■ **WHAT THE EXERCISE ASKS**: First find the line with "1. 如何实现资源加载前的Loading？" in the entries below, then set down exactly every line through the line with "Climbing d12+5, Notice", that line included.

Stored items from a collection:

=== Begin Enclosure ===

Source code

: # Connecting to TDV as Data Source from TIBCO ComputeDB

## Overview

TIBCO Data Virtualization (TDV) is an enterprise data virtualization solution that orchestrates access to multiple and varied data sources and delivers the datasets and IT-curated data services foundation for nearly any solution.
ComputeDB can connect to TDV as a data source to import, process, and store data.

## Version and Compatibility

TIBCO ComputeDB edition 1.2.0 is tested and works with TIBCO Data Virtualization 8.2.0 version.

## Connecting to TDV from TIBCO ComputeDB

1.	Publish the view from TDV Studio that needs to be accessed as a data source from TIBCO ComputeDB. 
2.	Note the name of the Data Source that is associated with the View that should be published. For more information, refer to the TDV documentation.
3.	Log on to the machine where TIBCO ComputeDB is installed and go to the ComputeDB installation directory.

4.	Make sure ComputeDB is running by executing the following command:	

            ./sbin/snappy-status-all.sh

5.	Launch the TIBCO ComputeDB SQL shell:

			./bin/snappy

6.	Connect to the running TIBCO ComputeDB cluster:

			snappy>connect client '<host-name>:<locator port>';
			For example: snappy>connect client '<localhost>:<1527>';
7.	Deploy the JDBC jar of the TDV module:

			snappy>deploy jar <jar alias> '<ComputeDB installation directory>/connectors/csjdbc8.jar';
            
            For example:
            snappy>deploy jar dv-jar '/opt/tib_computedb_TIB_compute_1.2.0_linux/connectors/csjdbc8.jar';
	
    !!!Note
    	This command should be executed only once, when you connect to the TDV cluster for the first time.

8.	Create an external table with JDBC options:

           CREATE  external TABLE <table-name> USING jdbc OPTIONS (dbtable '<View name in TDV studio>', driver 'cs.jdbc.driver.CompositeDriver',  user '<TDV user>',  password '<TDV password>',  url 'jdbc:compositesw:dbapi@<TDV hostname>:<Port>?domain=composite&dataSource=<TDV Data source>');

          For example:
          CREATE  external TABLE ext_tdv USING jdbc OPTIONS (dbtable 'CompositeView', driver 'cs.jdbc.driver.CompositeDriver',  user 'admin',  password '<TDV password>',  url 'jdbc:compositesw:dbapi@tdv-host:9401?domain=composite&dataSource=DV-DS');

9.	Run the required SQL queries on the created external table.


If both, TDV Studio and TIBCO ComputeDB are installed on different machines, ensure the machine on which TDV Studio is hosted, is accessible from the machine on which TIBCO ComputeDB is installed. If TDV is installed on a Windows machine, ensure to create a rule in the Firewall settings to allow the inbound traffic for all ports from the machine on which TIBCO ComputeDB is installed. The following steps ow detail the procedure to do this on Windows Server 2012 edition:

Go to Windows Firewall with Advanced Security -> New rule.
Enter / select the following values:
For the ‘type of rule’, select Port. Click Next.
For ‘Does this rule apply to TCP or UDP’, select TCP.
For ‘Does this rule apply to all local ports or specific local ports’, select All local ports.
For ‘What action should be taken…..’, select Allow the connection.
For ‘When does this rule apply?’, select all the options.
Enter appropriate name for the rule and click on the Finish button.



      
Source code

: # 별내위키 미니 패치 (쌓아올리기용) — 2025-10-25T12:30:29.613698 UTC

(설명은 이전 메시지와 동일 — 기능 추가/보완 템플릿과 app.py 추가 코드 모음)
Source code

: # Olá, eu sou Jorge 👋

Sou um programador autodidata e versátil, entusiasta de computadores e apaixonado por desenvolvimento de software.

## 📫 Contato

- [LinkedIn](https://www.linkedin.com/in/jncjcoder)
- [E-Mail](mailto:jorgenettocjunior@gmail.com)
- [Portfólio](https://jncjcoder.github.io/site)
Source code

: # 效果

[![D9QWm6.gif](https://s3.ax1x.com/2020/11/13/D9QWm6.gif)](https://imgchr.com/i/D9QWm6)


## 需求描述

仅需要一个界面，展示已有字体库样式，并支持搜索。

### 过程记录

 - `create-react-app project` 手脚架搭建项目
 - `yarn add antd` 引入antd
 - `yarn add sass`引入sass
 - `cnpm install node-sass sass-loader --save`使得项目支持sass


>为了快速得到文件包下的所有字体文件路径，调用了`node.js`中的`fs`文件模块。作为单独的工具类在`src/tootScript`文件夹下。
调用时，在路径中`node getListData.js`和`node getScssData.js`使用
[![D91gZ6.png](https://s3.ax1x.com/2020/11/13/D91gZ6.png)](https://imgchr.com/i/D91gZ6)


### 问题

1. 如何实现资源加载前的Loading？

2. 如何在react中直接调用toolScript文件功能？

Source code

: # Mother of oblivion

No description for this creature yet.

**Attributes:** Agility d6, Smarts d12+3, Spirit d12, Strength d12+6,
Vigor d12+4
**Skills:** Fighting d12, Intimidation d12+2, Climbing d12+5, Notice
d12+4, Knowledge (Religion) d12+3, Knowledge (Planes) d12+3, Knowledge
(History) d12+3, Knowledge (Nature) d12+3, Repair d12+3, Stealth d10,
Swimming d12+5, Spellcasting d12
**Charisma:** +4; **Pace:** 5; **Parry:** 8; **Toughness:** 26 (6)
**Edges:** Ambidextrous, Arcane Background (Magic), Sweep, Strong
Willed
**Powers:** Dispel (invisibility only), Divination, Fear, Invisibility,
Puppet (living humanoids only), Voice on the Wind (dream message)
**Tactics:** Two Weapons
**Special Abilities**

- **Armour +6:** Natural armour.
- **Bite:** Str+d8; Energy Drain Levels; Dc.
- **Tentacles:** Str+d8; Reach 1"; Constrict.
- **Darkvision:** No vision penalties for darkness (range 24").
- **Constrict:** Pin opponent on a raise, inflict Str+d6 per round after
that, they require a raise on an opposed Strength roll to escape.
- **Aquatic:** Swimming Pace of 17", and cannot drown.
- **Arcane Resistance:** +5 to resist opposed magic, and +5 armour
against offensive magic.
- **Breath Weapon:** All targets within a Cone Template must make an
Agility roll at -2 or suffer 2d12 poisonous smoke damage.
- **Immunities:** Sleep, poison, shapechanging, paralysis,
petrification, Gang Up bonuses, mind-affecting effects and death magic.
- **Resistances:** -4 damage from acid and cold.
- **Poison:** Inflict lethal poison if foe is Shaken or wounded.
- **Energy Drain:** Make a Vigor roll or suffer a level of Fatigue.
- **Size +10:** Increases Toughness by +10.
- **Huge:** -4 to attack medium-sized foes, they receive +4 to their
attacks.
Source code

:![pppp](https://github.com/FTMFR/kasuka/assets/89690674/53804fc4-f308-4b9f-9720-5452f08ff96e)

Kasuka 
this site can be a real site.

=== End Enclosure ===

■ **REPLY**:
1. 如何实现资源加载前的Loading？

2. 如何在react中直接调用toolScript文件功能？

Source code

: # Mother of oblivion

No description for this creature yet.

**Attributes:** Agility d6, Smarts d12+3, Spirit d12, Strength d12+6,
Vigor d12+4
**Skills:** Fighting d12, Intimidation d12+2, Climbing d12+5, Notice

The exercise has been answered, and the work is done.